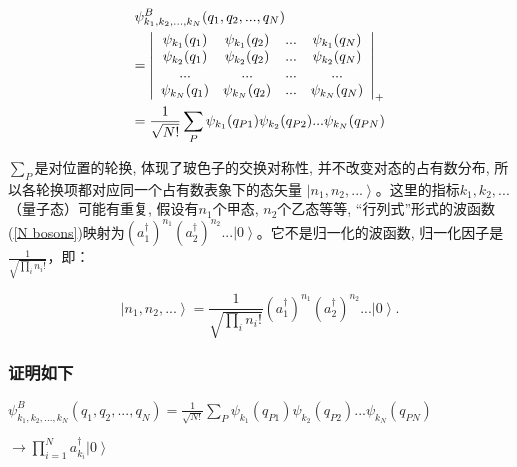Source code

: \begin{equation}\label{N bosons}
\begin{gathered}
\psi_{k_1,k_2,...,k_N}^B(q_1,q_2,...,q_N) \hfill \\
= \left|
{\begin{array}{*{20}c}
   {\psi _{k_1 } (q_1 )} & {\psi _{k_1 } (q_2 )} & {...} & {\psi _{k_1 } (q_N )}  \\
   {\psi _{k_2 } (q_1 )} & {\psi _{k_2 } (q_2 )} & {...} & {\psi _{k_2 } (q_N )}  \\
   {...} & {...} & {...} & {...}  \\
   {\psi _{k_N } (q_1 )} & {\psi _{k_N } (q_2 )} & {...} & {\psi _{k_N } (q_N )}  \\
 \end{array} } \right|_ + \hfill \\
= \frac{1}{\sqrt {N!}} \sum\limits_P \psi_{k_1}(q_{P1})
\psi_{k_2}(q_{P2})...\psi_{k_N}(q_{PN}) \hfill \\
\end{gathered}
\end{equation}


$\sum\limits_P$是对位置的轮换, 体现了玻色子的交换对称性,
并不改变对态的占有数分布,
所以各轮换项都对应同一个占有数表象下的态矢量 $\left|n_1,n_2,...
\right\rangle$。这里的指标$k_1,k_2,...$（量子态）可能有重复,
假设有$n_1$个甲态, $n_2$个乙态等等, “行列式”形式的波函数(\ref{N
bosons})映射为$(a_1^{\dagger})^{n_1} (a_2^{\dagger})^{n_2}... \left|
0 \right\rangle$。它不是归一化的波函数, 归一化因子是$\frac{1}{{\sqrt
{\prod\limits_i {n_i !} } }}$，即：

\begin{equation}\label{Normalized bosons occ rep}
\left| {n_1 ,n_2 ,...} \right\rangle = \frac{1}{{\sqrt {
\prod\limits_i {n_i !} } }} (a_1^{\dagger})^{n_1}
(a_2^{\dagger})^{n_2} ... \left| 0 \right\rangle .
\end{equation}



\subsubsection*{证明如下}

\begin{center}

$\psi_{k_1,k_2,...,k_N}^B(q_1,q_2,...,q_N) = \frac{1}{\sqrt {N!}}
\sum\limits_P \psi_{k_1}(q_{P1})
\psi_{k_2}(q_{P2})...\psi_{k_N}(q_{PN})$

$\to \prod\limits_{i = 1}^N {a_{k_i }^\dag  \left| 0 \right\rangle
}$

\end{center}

======

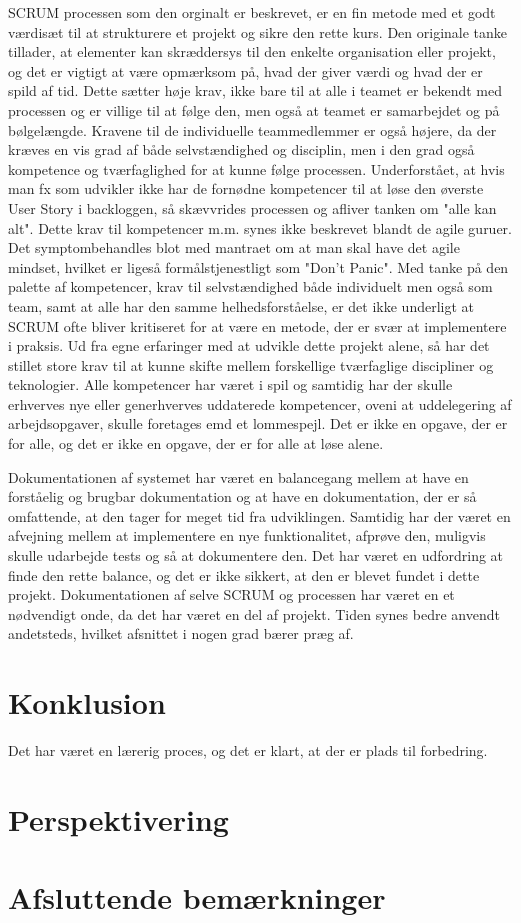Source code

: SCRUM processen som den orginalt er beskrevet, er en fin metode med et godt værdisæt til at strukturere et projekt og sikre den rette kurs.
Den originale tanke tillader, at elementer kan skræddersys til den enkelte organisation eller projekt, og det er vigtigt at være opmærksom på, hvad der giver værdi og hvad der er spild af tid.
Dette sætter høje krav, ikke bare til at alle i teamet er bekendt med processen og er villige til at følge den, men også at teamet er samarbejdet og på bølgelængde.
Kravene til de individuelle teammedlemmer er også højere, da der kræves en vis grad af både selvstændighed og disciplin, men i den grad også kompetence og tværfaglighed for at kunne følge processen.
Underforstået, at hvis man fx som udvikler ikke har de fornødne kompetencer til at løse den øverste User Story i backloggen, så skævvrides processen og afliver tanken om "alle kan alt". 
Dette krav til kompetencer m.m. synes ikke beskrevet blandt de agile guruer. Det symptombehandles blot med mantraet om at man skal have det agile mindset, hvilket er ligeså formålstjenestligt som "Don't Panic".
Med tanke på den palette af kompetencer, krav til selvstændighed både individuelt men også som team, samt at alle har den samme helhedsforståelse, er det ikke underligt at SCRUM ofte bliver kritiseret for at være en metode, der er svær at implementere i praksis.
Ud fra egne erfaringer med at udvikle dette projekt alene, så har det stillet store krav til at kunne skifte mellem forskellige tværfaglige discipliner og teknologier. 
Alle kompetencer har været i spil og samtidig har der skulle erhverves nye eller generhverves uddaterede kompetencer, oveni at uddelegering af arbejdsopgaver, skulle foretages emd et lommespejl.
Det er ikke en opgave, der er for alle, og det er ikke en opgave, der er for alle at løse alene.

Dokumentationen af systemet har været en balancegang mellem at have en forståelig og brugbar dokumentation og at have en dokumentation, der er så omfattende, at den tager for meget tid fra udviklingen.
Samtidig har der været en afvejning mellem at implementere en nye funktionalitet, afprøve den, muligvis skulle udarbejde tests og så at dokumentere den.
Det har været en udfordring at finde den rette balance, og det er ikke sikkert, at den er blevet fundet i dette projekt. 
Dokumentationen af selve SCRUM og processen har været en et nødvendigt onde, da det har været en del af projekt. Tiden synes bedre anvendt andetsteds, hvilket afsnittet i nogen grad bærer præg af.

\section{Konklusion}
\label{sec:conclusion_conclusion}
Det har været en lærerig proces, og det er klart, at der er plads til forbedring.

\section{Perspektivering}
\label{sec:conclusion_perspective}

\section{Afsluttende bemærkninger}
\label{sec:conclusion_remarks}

======

* WORK REQUIRED *
Every line above with the word "selvstændighed" belongs in the answer, copied as written.

* REPLY *
Kravene til de individuelle teammedlemmer er også højere, da der kræves en vis grad af både selvstændighed og disciplin, men i den grad også kompetence og tværfaglighed for at kunne følge processen.
Med tanke på den palette af kompetencer, krav til selvstændighed både individuelt men også som team, samt at alle har den samme helhedsforståelse, er det ikke underligt at SCRUM ofte bliver kritiseret for at være en metode, der er svær at implementere i praksis.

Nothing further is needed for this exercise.